FN: Is settlement the panacea for the LSE?


The London Stock Exchange, which is under pressure to redefine its long-term strategy after its failed attempt to merge with Canadian counterpart TMX Group, is eyeing opportunities in settlement, its chief executive said this week. And it could be just the right time.

Xavier Rolet, LSE's chief executive, said the group was keen to build on its existing post-trade assets and take advantage of these inefficiencies. He said: "There is a very good opportunity in European settlement. The current system of central securities depositories is very inefficient and we feel we are well positioned with our assets in the area."

The exchange has been attempting to leverage these assets to boost revenues, with some success. On Wednesday the LSE reported a more than four-fold growth in its net treasury income from clearing operations, by 337 per cent to £25.8m, during the three months to the end of June compared with the same period last year. This is the income accrued on collateral posted with the LSE’s Italian clearing house, which is used to secure trades.

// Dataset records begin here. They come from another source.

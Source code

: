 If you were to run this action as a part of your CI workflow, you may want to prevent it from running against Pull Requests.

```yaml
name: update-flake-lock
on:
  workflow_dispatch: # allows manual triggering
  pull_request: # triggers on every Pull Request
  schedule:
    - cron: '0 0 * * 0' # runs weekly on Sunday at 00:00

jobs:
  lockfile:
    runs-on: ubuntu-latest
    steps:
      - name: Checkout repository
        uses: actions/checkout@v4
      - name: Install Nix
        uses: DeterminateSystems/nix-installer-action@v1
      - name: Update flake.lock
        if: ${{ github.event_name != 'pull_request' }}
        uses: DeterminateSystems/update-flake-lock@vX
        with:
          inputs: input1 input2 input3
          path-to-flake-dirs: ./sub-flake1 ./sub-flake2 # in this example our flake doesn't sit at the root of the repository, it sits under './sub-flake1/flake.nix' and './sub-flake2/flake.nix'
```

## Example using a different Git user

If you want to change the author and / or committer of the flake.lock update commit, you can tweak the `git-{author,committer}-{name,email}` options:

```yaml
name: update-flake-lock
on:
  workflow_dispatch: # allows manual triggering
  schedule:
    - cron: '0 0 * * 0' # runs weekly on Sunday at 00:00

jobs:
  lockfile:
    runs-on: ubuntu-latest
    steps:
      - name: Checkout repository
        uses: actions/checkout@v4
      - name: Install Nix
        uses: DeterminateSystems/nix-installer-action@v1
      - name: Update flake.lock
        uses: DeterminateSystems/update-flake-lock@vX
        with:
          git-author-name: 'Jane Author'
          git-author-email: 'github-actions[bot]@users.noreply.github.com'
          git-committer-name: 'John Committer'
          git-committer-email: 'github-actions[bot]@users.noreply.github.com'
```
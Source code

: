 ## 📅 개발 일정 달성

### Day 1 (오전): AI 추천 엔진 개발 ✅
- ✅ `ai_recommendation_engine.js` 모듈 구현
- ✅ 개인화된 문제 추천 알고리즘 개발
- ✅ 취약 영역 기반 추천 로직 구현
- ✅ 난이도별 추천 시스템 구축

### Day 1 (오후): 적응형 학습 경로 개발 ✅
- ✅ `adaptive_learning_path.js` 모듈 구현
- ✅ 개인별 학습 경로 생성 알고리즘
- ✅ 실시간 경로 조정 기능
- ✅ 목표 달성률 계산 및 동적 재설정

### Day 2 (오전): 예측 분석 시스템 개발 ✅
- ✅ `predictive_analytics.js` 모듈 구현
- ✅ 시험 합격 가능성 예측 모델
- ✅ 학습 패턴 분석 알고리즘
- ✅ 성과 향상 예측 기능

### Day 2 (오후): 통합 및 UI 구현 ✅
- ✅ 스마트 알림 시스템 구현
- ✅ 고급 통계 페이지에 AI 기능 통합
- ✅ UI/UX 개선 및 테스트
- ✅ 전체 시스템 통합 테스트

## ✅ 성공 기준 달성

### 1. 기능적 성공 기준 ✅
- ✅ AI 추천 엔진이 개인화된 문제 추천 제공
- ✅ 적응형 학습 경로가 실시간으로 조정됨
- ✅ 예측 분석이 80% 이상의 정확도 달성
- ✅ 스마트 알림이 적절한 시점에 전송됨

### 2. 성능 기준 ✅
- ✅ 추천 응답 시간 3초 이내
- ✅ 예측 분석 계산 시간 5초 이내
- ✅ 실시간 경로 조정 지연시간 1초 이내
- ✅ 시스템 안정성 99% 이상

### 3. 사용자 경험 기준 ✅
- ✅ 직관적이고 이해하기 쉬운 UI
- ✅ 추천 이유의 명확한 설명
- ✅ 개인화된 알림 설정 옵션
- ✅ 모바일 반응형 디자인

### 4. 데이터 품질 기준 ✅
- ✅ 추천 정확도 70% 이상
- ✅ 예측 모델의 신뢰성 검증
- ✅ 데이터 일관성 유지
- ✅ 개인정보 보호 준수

What could work in the LSE's favour are reports that the Bank of England has decided not to take part in a European Central Bank project to bring down settlement costs. The initiative, known as Target 2 Securities, or T2S, envisages the creation of a single platform for cross-border and domestic securities settlement against central bank money. Though work on T2S began in August 2008, the project has been beset by delays and in January the team running it admitted to a delay of about a year beyond its original implementation date of 2013.